Getting the data

The first step is to get the movielens data.

Let's import the utility functions from data.py:



In [1]:

    
import data

The following functions get the dataset, and save it to a local file, and parse it into sparse matrices we can pass into LightFM.

In particular, _build_interaction_matrix constructs the interaction matrix: a (no_users, no_items) matrix with 1 in place of positive interactions, and -1 in place of negative interactions. For this experiment, any rating lower than 4 is a negative rating.



In [3]:

    
import inspect



In [7]:

    
print(inspect.getsource(data._build_interaction_matrix))









    



def _build_interaction_matrix(rows, cols, data):
    """
    Build the training matrix (no_users, no_items),
    with ratings >= 4.0 being marked as positive and
    the rest as negative.
    """

    mat = sp.lil_matrix((rows, cols), dtype=np.int32)
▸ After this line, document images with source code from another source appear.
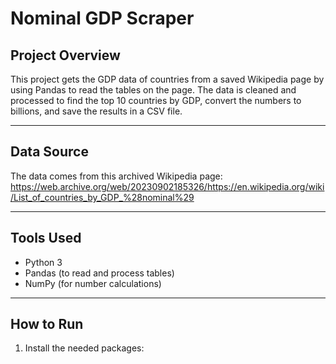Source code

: # Nominal GDP Scraper

## Project Overview
This project gets the GDP data of countries from a saved Wikipedia page by using Pandas to read the tables on the page. The data is cleaned and processed to find the top 10 countries by GDP, convert the numbers to billions, and save the results in a CSV file.

---

## Data Source
The data comes from this archived Wikipedia page:  
https://web.archive.org/web/20230902185326/https://en.wikipedia.org/wiki/List_of_countries_by_GDP_%28nominal%29

---

## Tools Used
- Python 3  
- Pandas (to read and process tables)  
- NumPy (for number calculations)  

---

## How to Run
1. Install the needed packages:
    for uid, iid, rating, timestamp in data:
        if rating >= 4.0:
            mat[uid, iid] = 1.0
        else:
            mat[uid, iid] = -1.0

    return mat.tocoo()

Let's run it! The dataset will be automatically downloaded and processed.



In [8]:

    
train, test = data.get_movielens_data()

Let's check the matrices.



In [9]:

    
train









    Out[9]:





<944x1683 sparse matrix of type '<type 'numpy.int32'>'
	with 90570 stored elements in COOrdinate format>



In [10]:

    
test









    Out[10]:





<944x1683 sparse matrix of type '<type 'numpy.int32'>'
	with 9430 stored elements in COOrdinate format>

Looks good and ready to go.

Fitting the model

Let's import the lightfm model.



In [11]:

    
from lightfm import LightFM



In [12]:

    
model = LightFM(no_components=30)

In this case, we set the latent dimensionality of the model to 30. Fitting is straightforward.



In [23]:

    
model.fit(train, epochs=50)









    Out[23]:





<lightfm.lightfm.LightFM at 0x7feac361c190>

Let's try to get a handle on the model accuracy using the ROC AUC score.



In [24]:

    
from sklearn.metrics import roc_auc_score

train_predictions = model.predict(train.row,
                                  train.col)



In [25]:

    
train_predictions









    Out[25]:





array([ 0.57735386,  0.12810806,  0.70434413, ...,  0.37278502,
        0.1001321 ,  0.07673392])



In [26]:

    
roc_auc_score(train.data, train_predictions)









    Out[26]:





0.98793016085665009

We've got very high accuracy on the train dataset; let's check the test set.



In [27]:

    
test_predictions = model.predict(test.row, test.col)



In [28]:

    
roc_auc_score(test.data, test_predictions)









    Out[28]:





0.72499325915332191

The accuracy is much lower on the test data, suggesting a high degree of overfitting. We can combat this by regularizing the model.



In [34]:

    
model = LightFM(no_components=30, user_alpha=0.0001, item_alpha=0.0001)
model.fit(train, epochs=50)
roc_auc_score(test.data, model.predict(test.row, test.col))









    Out[34]:





0.76052953487950203

A modicum of regularization gives much better results.

Using metadata

The promise of lightfm is the possibility of using metadata in cold-start scenarios. The Movielens dataset has genre data for the movies it contains. Let's use that to train the LightFM model.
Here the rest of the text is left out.